Llena de estudios en pos de la meta predestinada, me hice de tiempo para llenarla de nuevos e interesantes amigos, de variados e infinitos libros y de ocasionales amores. Sin embargo, nada me preparó para ella, nadie le advirtió a mi corazón de esa arritmia enloquecedora o, a mi mente, de esa locura que no se extingue.

Entonces comenzó el amor, y pese a los años aún se mantiene. A veces, como rescoldo, viaja por las escondidas raíces y otras, soplado por la pasión, se inflama y crece hasta el mismo cielo. Crece… y sin importar qué, quema todo a su paso.
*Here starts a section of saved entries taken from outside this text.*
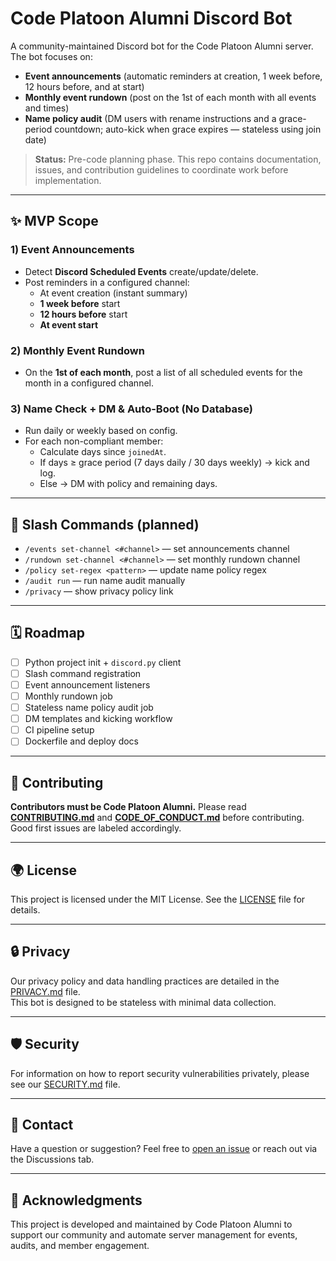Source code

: # Code Platoon Alumni Discord Bot

A community-maintained Discord bot for the Code Platoon Alumni server. The bot focuses on:

- **Event announcements** (automatic reminders at creation, 1 week before, 12 hours before, and at start)
- **Monthly event rundown** (post on the 1st of each month with all events and times)
- **Name policy audit** (DM users with rename instructions and a grace-period countdown; auto-kick when grace expires — stateless using join date)

> **Status:** Pre-code planning phase. This repo contains documentation, issues, and contribution guidelines to coordinate work before implementation.

---

## ✨ MVP Scope

### 1) Event Announcements
- Detect **Discord Scheduled Events** create/update/delete.
- Post reminders in a configured channel:
  - At event creation (instant summary)
  - **1 week before** start
  - **12 hours before** start
  - **At event start**

### 2) Monthly Event Rundown
- On the **1st of each month**, post a list of all scheduled events for the month in a configured channel.

### 3) Name Check + DM & Auto-Boot (No Database)
- Run daily or weekly based on config.
- For each non-compliant member:
  - Calculate days since `joinedAt`.
  - If days ≥ grace period (7 days daily / 30 days weekly) → kick and log.
  - Else → DM with policy and remaining days.

---

## 🧩 Slash Commands (planned)
- `/events set-channel <#channel>` — set announcements channel
- `/rundown set-channel <#channel>` — set monthly rundown channel
- `/policy set-regex <pattern>` — update name policy regex
- `/audit run` — run name audit manually
- `/privacy` — show privacy policy link

---

## 🗓️ Roadmap
- [ ] Python project init + `discord.py` client
- [ ] Slash command registration
- [ ] Event announcement listeners
- [ ] Monthly rundown job
- [ ] Stateless name policy audit job
- [ ] DM templates and kicking workflow
- [ ] CI pipeline setup
- [ ] Dockerfile and deploy docs

---

## 🤝 Contributing
**Contributors must be Code Platoon Alumni.** Please read **[CONTRIBUTING.md](CONTRIBUTING.md)** and **[CODE_OF_CONDUCT.md](CODE_OF_CONDUCT.md)** before contributing. Good first issues are labeled accordingly.

---

## 🌍 License

This project is licensed under the MIT License. See the [LICENSE](LICENSE) file for details.


---

## 🔒 Privacy

Our privacy policy and data handling practices are detailed in the [PRIVACY.md](PRIVACY.md) file.  
This bot is designed to be stateless with minimal data collection.

---

## 🛡️ Security

For information on how to report security vulnerabilities privately, please see our [SECURITY.md](SECURITY.md) file.

---

## 📨 Contact

Have a question or suggestion? Feel free to [open an issue](https://github.com/Code-Platoon-Alumni/CP-Discord-Bot/issues) or reach out via the Discussions tab.

---

## 🏅 Acknowledgments

This project is developed and maintained by Code Platoon Alumni to support our community and automate server management for events, audits, and member engagement.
Influyó en mí la lejana guerra de Vietnam, donde moría una juventud condenada y su música de rebeldía me despertó. Me creí libre y nuevo al integrarme como participante en la sociedad. Cayó el muro de Berlín y con él, la excusa social de los poderosos. El oro otra vez fue becerro adorado, todo tuvo precio y la competencia se tornó individualismo. Separado y solo por políticas y finanzas me he tornado débil, aunque me creo iluso, fuerte y mejor.

Los polos se derriten, pero el agua escasea, el humo del norte sube sin tregua, el agujero de ozono crece y el planeta se calienta. La tierra vencida y yerma es roturada con genética y venenos para producir más comida. Parte alimenta a millones y otra, desperdiciada, hambrea al resto.

Cada día se extingue una especie y temo… temo que la próxima sea la nuestra. Abatido, me sé perdido, pues al mirar por la ventana el cielo ya no es celeste y las nubes ahora son de smog. El sol, ya sin gloria, ha acortado los inviernos y castiga, inclemente, a los veranos.

Con los años comprendí que, sonámbulo, he sido parte de todo esto e inocente me siento culpable y por eso, con enojo, seré  un Quijote que ataque a esos gigantes mientras enajenado grito: ¡No pasarán!